The problem = In the listing, find every line that has the string "aliases" and copy it.
::::::::::
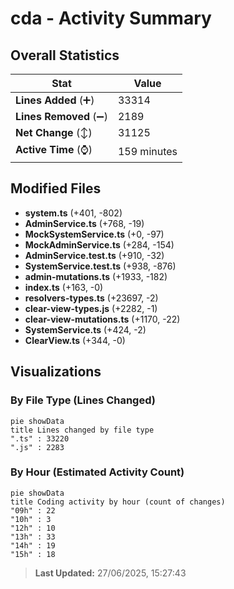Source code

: # cda - Activity Summary 

## Overall Statistics

| Stat                   | Value                                                             |
| ---------------------- | ----------------------------------------------------------------- |
| **Lines Added** (➕)   | 33314                                          |
| **Lines Removed** (➖) | 2189                                        |
| **Net Change** (↕)    | 31125                |
| **Active Time** (⌚)   | 159 minutes |


## Modified Files
- **system.ts** (+401, -802)
- **AdminService.ts** (+768, -19)
- **MockSystemService.ts** (+0, -97)
- **MockAdminService.ts** (+284, -154)
- **AdminService.test.ts** (+910, -32)
- **SystemService.test.ts** (+938, -876)
- **admin-mutations.ts** (+1933, -182)
- **index.ts** (+163, -0)
- **resolvers-types.ts** (+23697, -2)
- **clear-view-types.js** (+2282, -1)
- **clear-view-mutations.ts** (+1170, -22)
- **SystemService.ts** (+424, -2)
- **ClearView.ts** (+344, -0)

## Visualizations

### By File Type (Lines Changed)

```mermaid
pie showData
title Lines changed by file type
".ts" : 33220
".js" : 2283
```

### By Hour (Estimated Activity Count)

```mermaid
pie showData
title Coding activity by hour (count of changes)
"09h" : 22
"10h" : 3
"12h" : 10
"13h" : 33
"14h" : 19
"15h" : 18
```


> **Last Updated:** 27/06/2025, 15:27:43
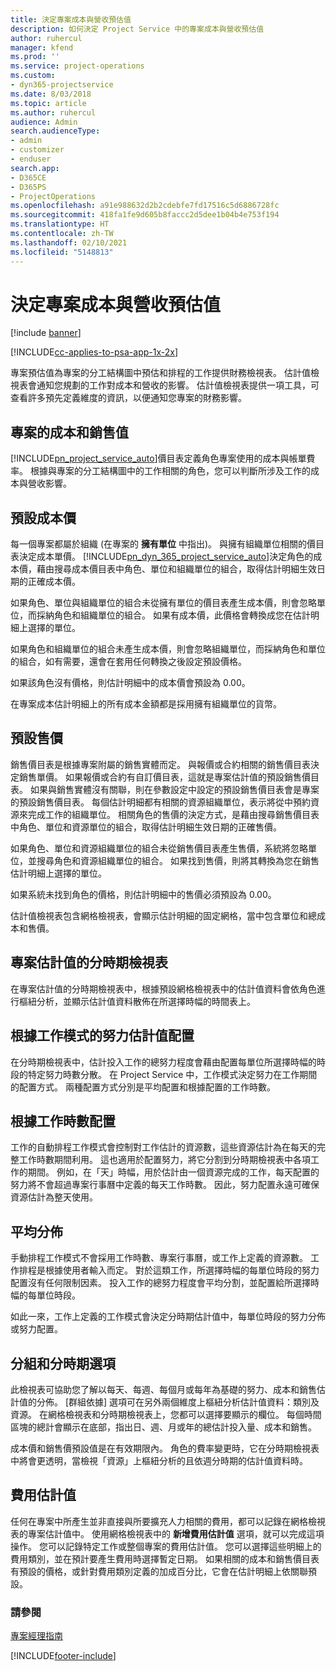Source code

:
 ```yaml
---
title: 決定專案成本與營收預估值
description: 如何決定 Project Service 中的專案成本與營收預估值
author: ruhercul
manager: kfend
ms.prod: ''
ms.service: project-operations
ms.custom:
- dyn365-projectservice
ms.date: 8/03/2018
ms.topic: article
ms.author: ruhercul
audience: Admin
search.audienceType:
- admin
- customizer
- enduser
search.app:
- D365CE
- D365PS
- ProjectOperations
ms.openlocfilehash: a91e988632d2b2cdebfe7fd17516c5d6886728fc
ms.sourcegitcommit: 418fa1fe9d605b8faccc2d5dee1b04b4e753f194
ms.translationtype: HT
ms.contentlocale: zh-TW
ms.lasthandoff: 02/10/2021
ms.locfileid: "5148813"
---
```

# <a name="determine-project-cost-and-revenue-estimates"></a>決定專案成本與營收預估值 

[!include [banner](../includes/psa-now-project-operations.md)]

[!INCLUDE[cc-applies-to-psa-app-1x-2x](../includes/cc-applies-to-psa-app-1x-2x.md)]

專案預估值為專案的分工結構圖中預估和排程的工作提供財務檢視表。 估計值檢視表會通知您規劃的工作對成本和營收的影響。 估計值檢視表提供一項工具，可查看許多預先定義維度的資訊，以便通知您專案的財務影響。  
  
## <a name="cost-and-sales-value-of-the-project"></a>專案的成本和銷售值  
[!INCLUDE[pn_project_service_auto](../includes/pn-project-service-auto.md)]價目表定義角色專案使用的成本與帳單費率。 根據與專案的分工結構圖中的工作相關的角色，您可以判斷所涉及工作的成本與營收影響。  
  
## <a name="cost-price-defaulting"></a>預設成本價  
每一個專案都屬於組織 (在專案的 **擁有單位** 中指出)。 與擁有組織單位相關的價目表決定成本單價。 [!INCLUDE[pn_dyn_365_project_service_auto](../includes/pn-dyn-365-project-service-auto.md)]決定角色的成本價，藉由搜尋成本價目表中角色、單位和組織單位的組合，取得估計明細生效日期的正確成本價。  
  
如果角色、單位與組織單位的組合未從擁有單位的價目表產生成本價，則會忽略單位，而採納角色和組織單位的組合。 如果有成本價，此價格會轉換成您在估計明細上選擇的單位。  
  
如果角色和組織單位的組合未產生成本價，則會忽略組織單位，而採納角色和單位的組合，如有需要，還會在套用任何轉換之後設定預設價格。  
  
 如果該角色沒有價格，則估計明細中的成本價會預設為 0.00。  
  
 在專案成本估計明細上的所有成本金額都是採用擁有組織單位的貨幣。  
  
## <a name="sales-price-defaulting"></a>預設售價  
銷售價目表是根據專案附屬的銷售實體而定。 與報價或合約相關的銷售價目表決定銷售單價。 如果報價或合約有自訂價目表，這就是專案估計值的預設銷售價目表。 如果與銷售實體沒有關聯，則在參數設定中設定的預設銷售價目表會是專案的預設銷售價目表。 每個估計明細都有相關的資源組織單位，表示將從中預約資源來完成工作的組織單位。 相關角色的售價的決定方式，是藉由搜尋銷售價目表中角色、單位和資源單位的組合，取得估計明細生效日期的正確售價。  
  
如果角色、單位和資源組織單位的組合未從銷售價目表產生售價，系統將忽略單位，並搜尋角色和資源組織單位的組合。 如果找到售價，則將其轉換為您在銷售估計明細上選擇的單位。  
  
如果系統未找到角色的價格，則估計明細中的售價必須預設為 0.00。  
  
估計值檢視表包含網格檢視表，會顯示估計明細的固定網格，當中包含單位和總成本和售價。  
  
## <a name="time-phased-view-of-project-estimates"></a>專案估計值的分時期檢視表  
在專案估計值的分時期檢視表中，根據預設網格檢視表中的估計值資料會依角色進行樞紐分析，並顯示估計值資料散佈在所選擇時幅的時間表上。  
  
## <a name="effort-estimate-allocation-based-on-task-mode"></a>根據工作模式的努力估計值配置  
在分時期檢視表中，估計投入工作的總努力程度會藉由配置每單位所選擇時幅的時段的特定努力時數分散。 在 Project Service 中，工作模式決定努力在工作期間的配置方式。 兩種配置方式分別是平均配置和根據配置的工作時數。 
  
## <a name="work-hours-based-allocation"></a>根據工作時數配置  
工作的自動排程工作模式會控制對工作估計的資源數，這些資源估計為在每天的完整工作時數期間利用。 這也適用於配置努力，將它分割到分時期檢視表中各項工作的期間。 例如，在「天」時幅，用於估計由一個資源完成的工作，每天配置的努力將不會超過專案行事曆中定義的每天工作時數。 因此，努力配置永遠可確保資源估計為整天使用。  
  
## <a name="even-distribution"></a>平均分佈  
手動排程工作模式不會採用工作時數、專案行事曆，或工作上定義的資源數。 工作排程是根據使用者輸入而定。 對於這類工作，所選擇時幅的每單位時段的努力配置沒有任何限制因素。 投入工作的總努力程度會平均分割，並配置給所選擇時幅的每單位時段。  
  
如此一來，工作上定義的工作模式會決定分時期估計值中，每單位時段的努力分佈或努力配置。  
  
## <a name="grouping-and-time-phasing-options"></a>分組和分時期選項  
此檢視表可協助您了解以每天、每週、每個月或每年為基礎的努力、成本和銷售估計值的分佈。 [群組依據] 選項可在另外兩個維度上樞紐分析估計值資料：類別及資源。 在網格檢視表和分時期檢視表上，您都可以選擇要顯示的欄位。 每個時間區塊的總計會顯示在底部，指出日、週、月或年的總估計投入量、成本和銷售。  
  
成本價和銷售價預設值是在有效期限內。 角色的費率變更時，它在分時期檢視表中將會更透明，當檢視「資源」上樞紐分析的且依週分時期的估計值資料時。  
  
## <a name="expense-estimates"></a>費用估計值  
任何在專案中所產生並非直接與所要擴充人力相關的費用，都可以記錄在網格檢視表的專案估計值中。 使用網格檢視表中的 **新增費用估計值** 選項，就可以完成這項操作。 您可以記錄特定工作或整個專案的費用估計值。 您可以選擇這些明細上的費用類別，並在預計要產生費用時選擇暫定日期。 如果相關的成本和銷售價目表有預設的價格，或針對費用類別定義的加成百分比，它會在估計明細上依關聯預設。  
  
### <a name="see-also"></a>請參閱  
 [專案經理指南](../psa/project-manager-guide.md)


[!INCLUDE[footer-include](../includes/footer-banner.md)]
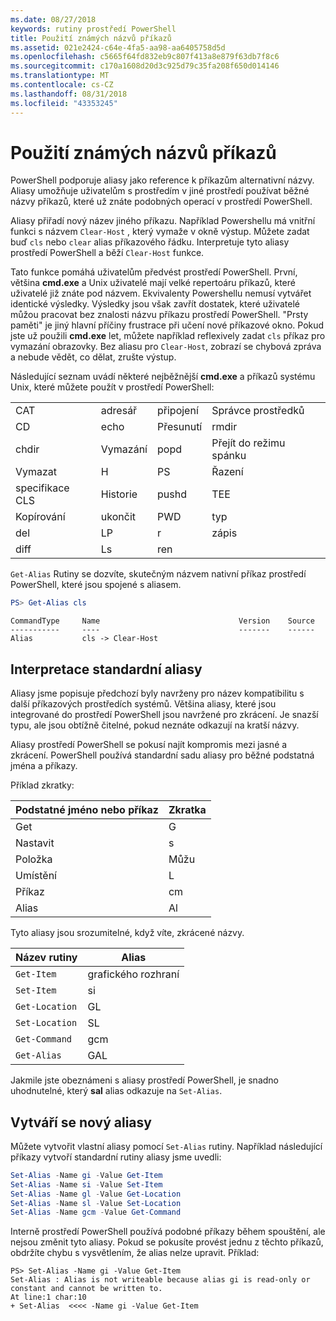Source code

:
 ```yaml
---
ms.date: 08/27/2018
keywords: rutiny prostředí PowerShell
title: Použití známých názvů příkazů
ms.assetid: 021e2424-c64e-4fa5-aa98-aa6405758d5d
ms.openlocfilehash: c5665f64fd832eb9c807f413a8e879f63db7f8c6
ms.sourcegitcommit: c170a1608d20d3c925d79c35fa208f650d014146
ms.translationtype: MT
ms.contentlocale: cs-CZ
ms.lasthandoff: 08/31/2018
ms.locfileid: "43353245"
---
```

# <a name="using-familiar-command-names"></a>Použití známých názvů příkazů

PowerShell podporuje aliasy jako reference k příkazům alternativní názvy. Aliasy umožňuje uživatelům s prostředím v jiné prostředí používat běžné názvy příkazů, které už znáte podobných operací v prostředí PowerShell.

Aliasy přiřadí nový název jiného příkazu. Například Powershellu má vnitřní funkci s názvem `Clear-Host` , který vymaže v okně výstup. Můžete zadat buď `cls` nebo `clear` alias příkazového řádku. Interpretuje tyto aliasy prostředí PowerShell a běží `Clear-Host` funkce.

Tato funkce pomáhá uživatelům předvést prostředí PowerShell. První, většina **cmd.exe** a Unix uživatelé mají velké repertoáru příkazů, které uživatelé již znáte pod názvem. Ekvivalenty Powershellu nemusí vytvářet identické výsledky. Výsledky jsou však zavřít dostatek, které uživatelé můžou pracovat bez znalosti názvu příkazu prostředí PowerShell. "Prsty paměti" je jiný hlavní příčiny frustrace při učení nové příkazové okno. Pokud jste už použili **cmd.exe** let, můžete například reflexively zadat `cls` příkaz pro vymazání obrazovky. Bez aliasu pro `Clear-Host`, zobrazí se chybová zpráva a nebude vědět, co dělat, zrušte výstup.

Následující seznam uvádí některé nejběžnější **cmd.exe** a příkazů systému Unix, které můžete použít v prostředí PowerShell:

|||||
|-|-|-|-|
|CAT|adresář|připojení|Správce prostředků|
|CD|echo|Přesunutí|rmdir|
|chdir|Vymazání|popd|Přejít do režimu spánku|
|Vymazat|H|PS|Řazení|
|specifikace CLS|Historie|pushd|TEE|
|Kopírování|ukončit|PWD|typ|
|del|LP|r|zápis|
|diff|Ls|ren||

`Get-Alias` Rutiny se dozvíte, skutečným názvem nativní příkaz prostředí PowerShell, které jsou spojené s aliasem.

```powershell
PS> Get-Alias cls
```

```Output
CommandType     Name                               Version    Source
-----------     ----                               -------    ------
Alias           cls -> Clear-Host
```

## <a name="interpreting-standard-aliases"></a>Interpretace standardní aliasy

Aliasy jsme popisuje předchozí byly navrženy pro název kompatibilitu s další příkazových prostředích systémů.
Většina aliasy, které jsou integrované do prostředí PowerShell jsou navržené pro zkrácení. Je snazší typu, ale jsou obtížně čitelné, pokud neznáte odkazují na kratší názvy.

Aliasy prostředí PowerShell se pokusí najít kompromis mezi jasné a zkrácení. PowerShell používá standardní sadu aliasy pro běžné podstatná jména a příkazy.

Příklad zkratky:

| Podstatné jméno nebo příkaz | Zkratka |
|--------------|--------------|
| Get          | G            |
| Nastavit          | s            |
| Položka         | Můžu            |
| Umístění     | L            |
| Příkaz      | cm           |
| Alias        | Al           |

Tyto aliasy jsou srozumitelné, když víte, zkrácené názvy.

| Název rutiny    | Alias |
|----------------|-------|
| `Get-Item `    | grafického rozhraní    |
| `Set-Item`     | si    |
| `Get-Location` | GL    |
| `Set-Location` | SL    |
| `Get-Command`  | gcm   |
| `Get-Alias`    | GAL   |

Jakmile jste obeznámeni s aliasy prostředí PowerShell, je snadno uhodnutelné, který **sal** alias odkazuje na `Set-Alias`.

## <a name="creating-new-aliases"></a>Vytváří se nový aliasy

Můžete vytvořit vlastní aliasy pomocí `Set-Alias` rutiny. Například následující příkazy vytvoří standardní rutiny aliasy jsme uvedli:

```powershell
Set-Alias -Name gi -Value Get-Item
Set-Alias -Name si -Value Set-Item
Set-Alias -Name gl -Value Get-Location
Set-Alias -Name sl -Value Set-Location
Set-Alias -Name gcm -Value Get-Command
```

Interně prostředí PowerShell používá podobné příkazy během spouštění, ale nejsou změnit tyto aliasy.
Pokud se pokusíte provést jednu z těchto příkazů, obdržíte chybu s vysvětlením, že alias nelze upravit. Příklad:

```
PS> Set-Alias -Name gi -Value Get-Item
Set-Alias : Alias is not writeable because alias gi is read-only or constant and cannot be written to.
At line:1 char:10
+ Set-Alias  <<<< -Name gi -Value Get-Item
```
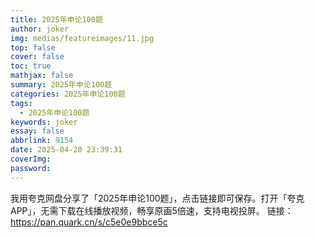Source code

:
 ```yaml
---
title: 2025年申论100题
author: joker
img: medias/featureimages/11.jpg
top: false
cover: false
toc: true
mathjax: false
summary: 2025年申论100题
categories: 2025年申论100题
tags:
  - 2025年申论100题
keywords: joker
essay: false
abbrlink: 9154
date: 2025-04-20 23:39:31
coverImg:
password:
---
```


我用夸克网盘分享了「2025年申论100题」，点击链接即可保存。打开「夸克APP」，无需下载在线播放视频，畅享原画5倍速，支持电视投屏。
链接：https://pan.quark.cn/s/c5e0e9bbce5c
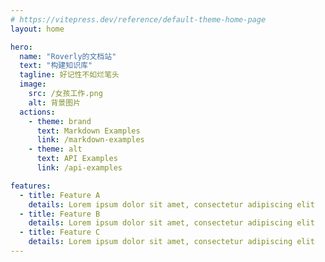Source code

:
 ```yaml
---
# https://vitepress.dev/reference/default-theme-home-page
layout: home

hero:
  name: "Roverly的文档站"
  text: "构建知识库"
  tagline: 好记性不如烂笔头
  image:
    src: /女孩工作.png
    alt: 背景图片
  actions:
    - theme: brand
      text: Markdown Examples
      link: /markdown-examples
    - theme: alt
      text: API Examples
      link: /api-examples

features:
  - title: Feature A
    details: Lorem ipsum dolor sit amet, consectetur adipiscing elit
  - title: Feature B
    details: Lorem ipsum dolor sit amet, consectetur adipiscing elit
  - title: Feature C
    details: Lorem ipsum dolor sit amet, consectetur adipiscing elit
---
```


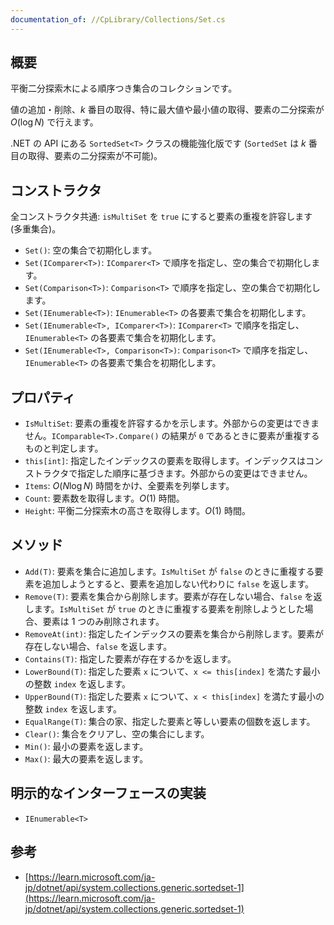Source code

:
 ```yaml
---
documentation_of: //CpLibrary/Collections/Set.cs
---
```


## 概要

平衡二分探索木による順序つき集合のコレクションです。

値の追加・削除、$k$ 番目の取得、特に最大値や最小値の取得、要素の二分探索が $O(\log N)$ で行えます。

.NET の API にある `SortedSet<T>` クラスの機能強化版です (`SortedSet` は $k$ 番目の取得、要素の二分探索が不可能)。

## コンストラクタ

全コンストラクタ共通: `isMultiSet` を `true` にすると要素の重複を許容します (多重集合)。

- `Set()`: 空の集合で初期化します。
- `Set(IComparer<T>)`: `IComparer<T>` で順序を指定し、空の集合で初期化します。
- `Set(Comparison<T>)`: `Comparison<T>` で順序を指定し、空の集合で初期化します。
- `Set(IEnumerable<T>)`: `IEnumerable<T>` の各要素で集合を初期化します。
- `Set(IEnumerable<T>, IComparer<T>)`: `IComparer<T>` で順序を指定し、`IEnumerable<T>` の各要素で集合を初期化します。
- `Set(IEnumerable<T>, Comparison<T>)`: `Comparison<T>` で順序を指定し、`IEnumerable<T>` の各要素で集合を初期化します。

## プロパティ

- `IsMultiSet`: 要素の重複を許容するかを示します。外部からの変更はできません。`IComparable<T>.Compare()` の結果が `0` であるときに要素が重複するものと判定します。
- `this[int]`: 指定したインデックスの要素を取得します。インデックスはコンストラクタで指定した順序に基づきます。外部からの変更はできません。
- `Items`: $O(N\log N)$ 時間をかけ、全要素を列挙します。
- `Count`: 要素数を取得します。$O(1)$ 時間。
- `Height`: 平衡二分探索木の高さを取得します。$O(1)$ 時間。

## メソッド

- `Add(T)`: 要素を集合に追加します。`IsMultiSet` が `false` のときに重複する要素を追加しようとすると、要素を追加しない代わりに `false` を返します。
- `Remove(T)`: 要素を集合から削除します。要素が存在しない場合、`false` を返します。`IsMultiSet` が `true` のときに重複する要素を削除しようとした場合、要素は 1 つのみ削除されます。
- `RemoveAt(int)`: 指定したインデックスの要素を集合から削除します。要素が存在しない場合、`false` を返します。
- `Contains(T)`: 指定した要素が存在するかを返します。
- `LowerBound(T)`: 指定した要素 `x` について、`x <= this[index]` を満たす最小の整数 `index` を返します。
- `UpperBound(T)`: 指定した要素 `x` について、`x < this[index]` を満たす最小の整数 `index` を返します。
- `EqualRange(T)`: 集合の家、指定した要素と等しい要素の個数を返します。
- `Clear()`: 集合をクリアし、空の集合にします。
- `Min()`: 最小の要素を返します。
- `Max()`: 最大の要素を返します。

## 明示的なインターフェースの実装

- `IEnumerable<T>`

## 参考

- [https://learn.microsoft.com/ja-jp/dotnet/api/system.collections.generic.sortedset-1](https://learn.microsoft.com/ja-jp/dotnet/api/system.collections.generic.sortedset-1)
::::::::::
Solution to this exercise =
## <a name="interpreting-standard-aliases"></a>Interpretace standardní aliasy
## <a name="creating-new-aliases"></a>Vytváří se nový aliasy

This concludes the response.